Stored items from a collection
┄┄┄┄┄┄┄┄┄┄

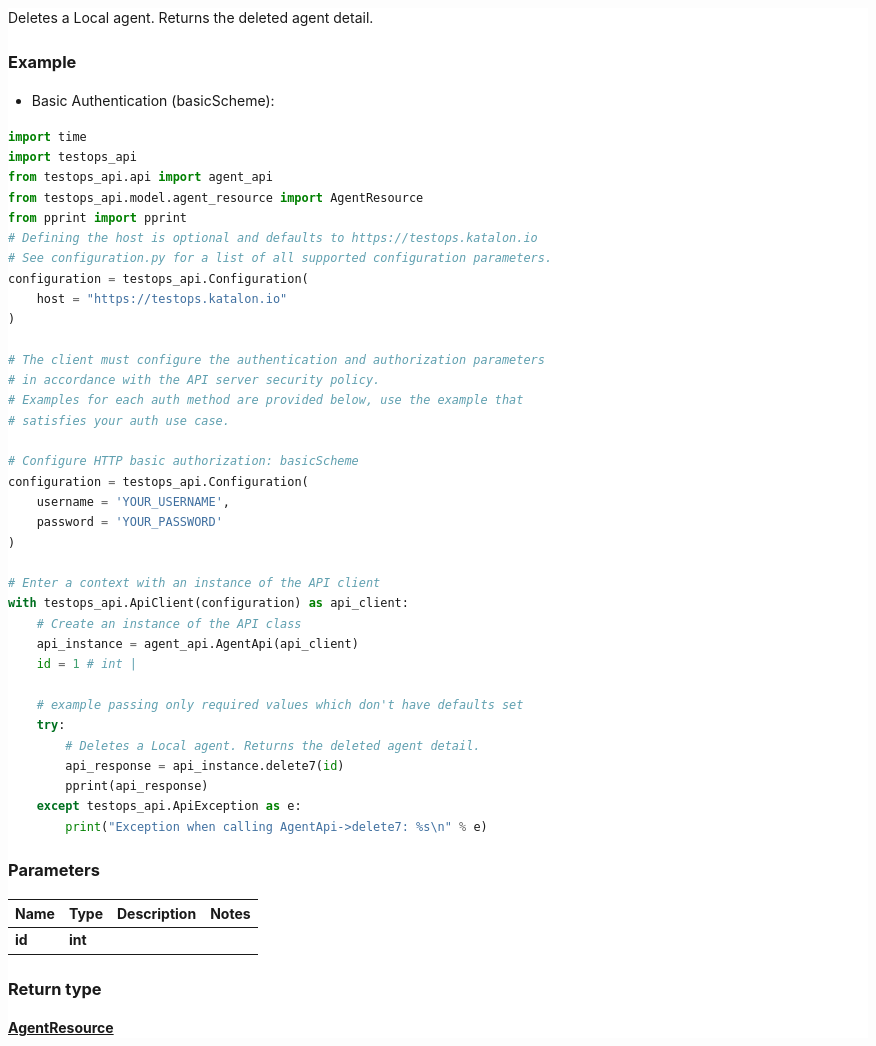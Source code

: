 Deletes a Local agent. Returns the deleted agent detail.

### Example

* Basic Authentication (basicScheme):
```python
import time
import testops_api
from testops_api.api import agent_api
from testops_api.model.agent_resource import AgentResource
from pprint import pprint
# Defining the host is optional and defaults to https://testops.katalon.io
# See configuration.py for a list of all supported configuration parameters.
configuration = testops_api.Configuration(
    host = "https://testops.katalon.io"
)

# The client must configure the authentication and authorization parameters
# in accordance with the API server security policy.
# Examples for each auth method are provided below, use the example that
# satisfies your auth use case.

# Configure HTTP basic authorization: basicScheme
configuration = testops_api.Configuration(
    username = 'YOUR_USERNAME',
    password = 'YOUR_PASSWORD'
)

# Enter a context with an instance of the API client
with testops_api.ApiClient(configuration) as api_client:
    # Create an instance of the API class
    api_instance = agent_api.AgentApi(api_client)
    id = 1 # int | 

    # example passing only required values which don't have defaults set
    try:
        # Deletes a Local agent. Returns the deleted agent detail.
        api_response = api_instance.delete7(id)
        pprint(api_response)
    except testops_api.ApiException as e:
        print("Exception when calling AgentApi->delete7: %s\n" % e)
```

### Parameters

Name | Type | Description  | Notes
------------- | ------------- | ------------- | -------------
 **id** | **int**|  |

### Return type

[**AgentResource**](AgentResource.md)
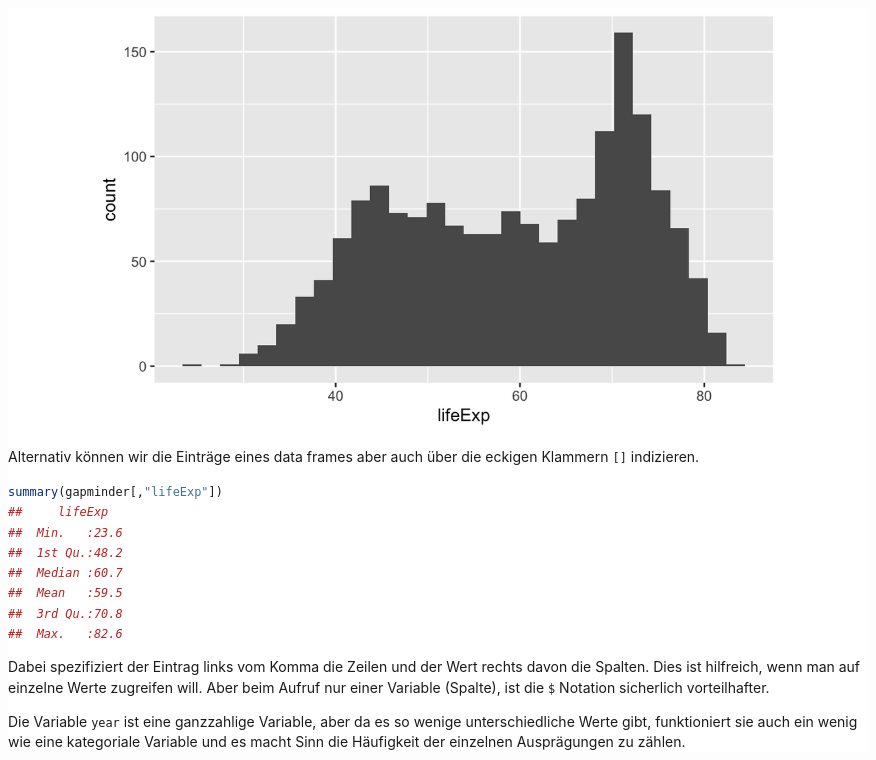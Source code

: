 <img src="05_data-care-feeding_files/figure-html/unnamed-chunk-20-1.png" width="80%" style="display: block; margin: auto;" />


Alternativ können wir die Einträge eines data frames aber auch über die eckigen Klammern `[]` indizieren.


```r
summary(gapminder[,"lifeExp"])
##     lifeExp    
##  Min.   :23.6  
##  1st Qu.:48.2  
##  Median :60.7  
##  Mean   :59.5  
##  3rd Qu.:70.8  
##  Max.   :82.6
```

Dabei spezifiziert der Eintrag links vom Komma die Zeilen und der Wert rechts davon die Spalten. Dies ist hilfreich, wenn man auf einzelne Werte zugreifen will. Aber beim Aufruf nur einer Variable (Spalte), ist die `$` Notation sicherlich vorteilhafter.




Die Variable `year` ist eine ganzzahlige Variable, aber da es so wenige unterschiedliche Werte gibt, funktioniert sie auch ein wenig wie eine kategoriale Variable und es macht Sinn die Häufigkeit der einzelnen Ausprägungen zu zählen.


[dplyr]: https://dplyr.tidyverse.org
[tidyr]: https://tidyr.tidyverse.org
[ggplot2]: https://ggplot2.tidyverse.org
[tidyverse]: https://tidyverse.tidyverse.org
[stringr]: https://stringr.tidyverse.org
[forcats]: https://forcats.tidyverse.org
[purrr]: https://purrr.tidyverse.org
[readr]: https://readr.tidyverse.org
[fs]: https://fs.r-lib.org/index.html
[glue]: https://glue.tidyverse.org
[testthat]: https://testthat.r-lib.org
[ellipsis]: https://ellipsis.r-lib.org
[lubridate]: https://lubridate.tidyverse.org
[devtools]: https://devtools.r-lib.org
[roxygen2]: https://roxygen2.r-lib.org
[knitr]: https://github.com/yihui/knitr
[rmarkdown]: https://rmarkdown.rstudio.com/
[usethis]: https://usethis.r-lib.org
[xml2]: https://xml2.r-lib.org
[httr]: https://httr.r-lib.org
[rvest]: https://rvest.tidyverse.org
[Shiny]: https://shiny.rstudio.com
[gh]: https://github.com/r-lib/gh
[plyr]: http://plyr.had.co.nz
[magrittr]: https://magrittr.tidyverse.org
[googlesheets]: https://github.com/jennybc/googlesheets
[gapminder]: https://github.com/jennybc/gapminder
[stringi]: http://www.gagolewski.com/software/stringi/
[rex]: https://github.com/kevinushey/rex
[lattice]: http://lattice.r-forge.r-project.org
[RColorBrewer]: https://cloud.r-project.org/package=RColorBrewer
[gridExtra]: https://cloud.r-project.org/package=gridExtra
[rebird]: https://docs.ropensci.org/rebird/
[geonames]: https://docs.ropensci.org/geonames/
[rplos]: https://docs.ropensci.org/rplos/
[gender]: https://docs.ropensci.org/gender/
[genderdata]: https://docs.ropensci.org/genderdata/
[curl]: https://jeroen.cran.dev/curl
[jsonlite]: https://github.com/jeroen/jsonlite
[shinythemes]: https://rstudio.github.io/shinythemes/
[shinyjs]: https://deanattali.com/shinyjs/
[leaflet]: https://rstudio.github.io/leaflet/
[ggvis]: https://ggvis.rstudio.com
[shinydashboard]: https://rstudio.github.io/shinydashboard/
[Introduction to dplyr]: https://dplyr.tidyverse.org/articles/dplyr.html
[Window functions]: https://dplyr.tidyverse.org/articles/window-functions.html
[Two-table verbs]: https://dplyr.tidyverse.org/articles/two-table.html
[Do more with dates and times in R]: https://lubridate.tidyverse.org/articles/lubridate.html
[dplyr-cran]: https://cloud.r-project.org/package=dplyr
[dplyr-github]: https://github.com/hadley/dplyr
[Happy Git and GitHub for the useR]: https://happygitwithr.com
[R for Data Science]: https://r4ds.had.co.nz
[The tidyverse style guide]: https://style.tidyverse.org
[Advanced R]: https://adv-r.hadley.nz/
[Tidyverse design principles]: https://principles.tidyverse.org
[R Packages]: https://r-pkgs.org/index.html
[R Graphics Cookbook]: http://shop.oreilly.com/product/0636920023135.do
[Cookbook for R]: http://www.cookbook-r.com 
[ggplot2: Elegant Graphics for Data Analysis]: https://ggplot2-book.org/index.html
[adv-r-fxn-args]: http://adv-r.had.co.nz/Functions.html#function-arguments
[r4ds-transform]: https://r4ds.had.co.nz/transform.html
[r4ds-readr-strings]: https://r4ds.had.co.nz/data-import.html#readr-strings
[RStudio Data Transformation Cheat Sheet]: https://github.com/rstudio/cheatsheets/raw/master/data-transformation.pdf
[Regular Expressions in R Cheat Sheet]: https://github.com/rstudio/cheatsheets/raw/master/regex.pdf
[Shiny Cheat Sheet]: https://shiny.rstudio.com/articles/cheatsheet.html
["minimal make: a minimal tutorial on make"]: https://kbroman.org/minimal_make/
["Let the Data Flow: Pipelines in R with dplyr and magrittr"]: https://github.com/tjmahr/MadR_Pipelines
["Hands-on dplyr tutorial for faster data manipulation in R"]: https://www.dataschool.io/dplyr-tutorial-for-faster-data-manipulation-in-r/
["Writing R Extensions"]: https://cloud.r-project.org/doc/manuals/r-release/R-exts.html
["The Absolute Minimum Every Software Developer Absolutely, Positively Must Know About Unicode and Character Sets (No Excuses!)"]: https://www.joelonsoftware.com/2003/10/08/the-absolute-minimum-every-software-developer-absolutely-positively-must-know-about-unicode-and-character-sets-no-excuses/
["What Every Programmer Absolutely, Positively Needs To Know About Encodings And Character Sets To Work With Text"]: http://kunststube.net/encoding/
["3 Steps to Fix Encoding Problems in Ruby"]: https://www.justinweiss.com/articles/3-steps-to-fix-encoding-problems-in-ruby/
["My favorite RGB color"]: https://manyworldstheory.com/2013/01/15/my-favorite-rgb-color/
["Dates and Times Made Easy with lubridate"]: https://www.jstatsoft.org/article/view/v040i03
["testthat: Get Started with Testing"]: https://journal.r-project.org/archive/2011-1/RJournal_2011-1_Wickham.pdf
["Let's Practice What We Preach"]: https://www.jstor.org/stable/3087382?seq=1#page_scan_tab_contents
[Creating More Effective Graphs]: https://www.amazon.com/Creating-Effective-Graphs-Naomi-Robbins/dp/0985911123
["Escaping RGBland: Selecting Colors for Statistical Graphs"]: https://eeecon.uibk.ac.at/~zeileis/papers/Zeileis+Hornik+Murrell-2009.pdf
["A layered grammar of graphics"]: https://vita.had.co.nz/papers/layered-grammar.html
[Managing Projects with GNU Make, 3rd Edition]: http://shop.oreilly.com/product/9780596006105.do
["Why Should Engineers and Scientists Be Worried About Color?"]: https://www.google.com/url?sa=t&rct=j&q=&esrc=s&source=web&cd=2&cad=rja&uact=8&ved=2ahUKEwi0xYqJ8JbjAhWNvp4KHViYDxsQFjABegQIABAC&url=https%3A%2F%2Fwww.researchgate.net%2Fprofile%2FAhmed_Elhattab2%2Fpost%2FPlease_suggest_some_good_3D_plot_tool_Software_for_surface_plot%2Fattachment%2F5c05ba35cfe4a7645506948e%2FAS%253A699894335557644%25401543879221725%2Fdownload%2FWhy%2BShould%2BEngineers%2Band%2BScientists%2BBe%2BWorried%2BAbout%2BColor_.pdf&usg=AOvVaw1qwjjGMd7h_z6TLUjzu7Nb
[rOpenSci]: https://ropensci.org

┄┄┄┄┄┄┄┄┄┄

Produce only the lines from the line containing "[lubridate]: https://lubridate.tidyverse.org" through the line containing "[magrittr]: https://magrittr.tidyverse.org", inclusive of both, exactly as they stand in the entries above.

> TASK OUTPUT
[lubridate]: https://lubridate.tidyverse.org
[devtools]: https://devtools.r-lib.org
[roxygen2]: https://roxygen2.r-lib.org
[knitr]: https://github.com/yihui/knitr
[rmarkdown]: https://rmarkdown.rstudio.com/
[usethis]: https://usethis.r-lib.org
[xml2]: https://xml2.r-lib.org
[httr]: https://httr.r-lib.org
[rvest]: https://rvest.tidyverse.org
[Shiny]: https://shiny.rstudio.com
[gh]: https://github.com/r-lib/gh
[plyr]: http://plyr.had.co.nz
[magrittr]: https://magrittr.tidyverse.org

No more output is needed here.